Sostengo que es posible evaluar con realismo la magnitud de estos homicidios si consideramos a la libertad como el bien político más elevado, y explicar debidamente su significación en los términos de su expresión intelectual más acabada, el liberalismo. De esta manera, los periodistas y caricaturistas asesinados en Francia han muerto en nombre de una libertad insustituible, que nos interpela siempre a quienes habitamos en las sociedades generadas y nutridas por ella: la de creer lo que mejor les parezca, realizando sus proyectos de vida en torno a esas creencias y pareceres particulares, y que se proyectan en los demás en torno a un marco institucional que, respetando y haciendo respetar al prójimo y sus derechos, no contempla el crimen como respuesta si tales creencias y su expresión resultan blasfemas a otros.

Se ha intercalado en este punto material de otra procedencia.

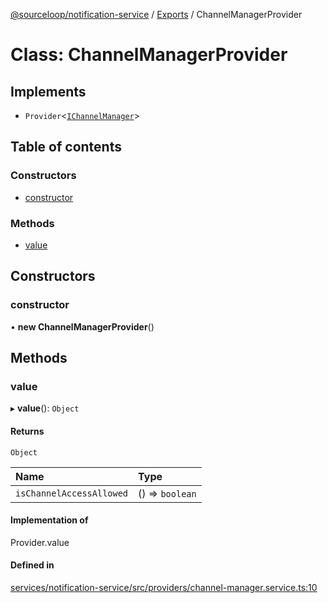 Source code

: [@sourceloop/notification-service](../README.md) / [Exports](../modules.md) / ChannelManagerProvider

# Class: ChannelManagerProvider

## Implements

- `Provider`<[`IChannelManager`](../interfaces/IChannelManager.md)\>

## Table of contents

### Constructors

- [constructor](ChannelManagerProvider.md#constructor)

### Methods

- [value](ChannelManagerProvider.md#value)

## Constructors

### constructor

• **new ChannelManagerProvider**()

## Methods

### value

▸ **value**(): `Object`

#### Returns

`Object`

| Name | Type |
| :------ | :------ |
| `isChannelAccessAllowed` | () => `boolean` |

#### Implementation of

Provider.value

#### Defined in

[services/notification-service/src/providers/channel-manager.service.ts:10](https://github.com/sourcefuse/loopback4-microservice-catalog/blob/53060ad88/services/notification-service/src/providers/channel-manager.service.ts#L10)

Así explicado, se intuiría a primera vista que esa visión no entraña ningún peligro. Pero este acto barbárico nos ha sacado de nuestra zona de confort. Cual un alarido que no cesa, nos grita de forma rotunda que la libertad y su solo ejercicio es peligrosa para muchos, que hay millones de seres humanos convencidos de ello y por ende prefieren –sin dudarlo un instante– la devota sumisión como la agradecida esclavitud, que no surge naturalmente, que es resultado de un delicado y paciente trabajo de filigrana, que en cada momento es posible perderla sin recuperarla o lográndolo a un altísimo costo y que está permanentemente a merced de quienes, saturados como están de sus ímpetus autoritarios, van a terminar de una vez y para siempre con ella mediante una revolución, un golpe de Estado, una corrupción sin freno ni límite, o, según este caso, ejerciendo el terrorismo como antesala para imponer un totalitarismo religioso de fervorosos feligreses en lo que alguna vez fuera una república democrática de ciudadanos libres.

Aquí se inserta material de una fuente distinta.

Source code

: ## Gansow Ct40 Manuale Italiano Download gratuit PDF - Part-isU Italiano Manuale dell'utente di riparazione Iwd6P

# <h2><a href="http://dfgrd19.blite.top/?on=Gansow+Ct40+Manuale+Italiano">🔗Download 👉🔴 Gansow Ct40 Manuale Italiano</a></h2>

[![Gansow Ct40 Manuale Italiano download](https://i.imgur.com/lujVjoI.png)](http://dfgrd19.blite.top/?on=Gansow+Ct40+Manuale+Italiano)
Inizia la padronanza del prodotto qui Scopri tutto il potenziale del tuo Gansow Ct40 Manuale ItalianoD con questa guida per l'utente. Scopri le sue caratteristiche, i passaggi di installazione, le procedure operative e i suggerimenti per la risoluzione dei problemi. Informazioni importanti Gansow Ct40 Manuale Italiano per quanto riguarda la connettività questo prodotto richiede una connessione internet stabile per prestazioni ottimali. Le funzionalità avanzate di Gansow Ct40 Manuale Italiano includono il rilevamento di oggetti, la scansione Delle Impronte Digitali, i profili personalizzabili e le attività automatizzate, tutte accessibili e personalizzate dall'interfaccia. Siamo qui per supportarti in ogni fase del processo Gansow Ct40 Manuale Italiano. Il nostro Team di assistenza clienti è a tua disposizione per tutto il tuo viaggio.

En cuanto es un disparo a sangre fría al corazón de nuestra libertad, rechazar enérgicamente este acto vesánico es el primero de muchos pasos para garantizar la supervivencia del estado de derecho y el régimen democrático en nuestros países. Y no sólo los deben dar los gobiernos que garantizan nuestra vida y seguridad, persiguiendo, enjuiciando y encarcelando con el máximo rigor a quienes, como los terroristas de París, tienen como propósito de vida destruirnos si no comulgamos con su proyecto teocrático. También, las empresas, los medios de comunicación, los líderes y organizaciones sociales y culturales, entre otros, que no deben ser presas del pánico y autocensurarse por temor a la violencia islamista: se volverían rehenes de estos extremistas, acabarían con la libertad de expresión que tanto costó en occidente, y que millares han respaldado en calles y plazas estos días, pero sobre todo deshonrarían el legado de los redactores y caricaturistas de Charlie Hebdo, quienes cumplieron cabalmente con la frase que Cervantes le hace decir al Quijote: "por la libertad así como por la honra se puede y debe aventurar la vida, y, por el contrario, el cautiverio es el mayor mal que puede venir a los hombres".

Finalmente, este atentado debe constituir el parte aguas definitivo para los musulmanes de Francia y del mundo que seguramente ansían la paz y vivir según el modo de vida occidental, de rechazar este crimen y distinguirse de una vez de los grupos terroristas que merecen toda la severi­dad penal y militar que corresponda. Su cada vez más peligroso silencio incrementa los temores del resto de la sociedad civilizada, alimenta los votos y los argumentos de los nacionalistas europeos y de otras latitudes que harán lo indecible para expulsarlos de sus países, y justifica, en particular, la desconfianza de que el Islam inicie un proceso de secularización como lo han hecho otras religiones. Así, para poder convivir civilizadamente, católicos, musulmanes, ateos, todos, como en el poema de Eluard, debemos escribir tu nombre, libertad, para realizarla y ejercerla. Ojalá así sea.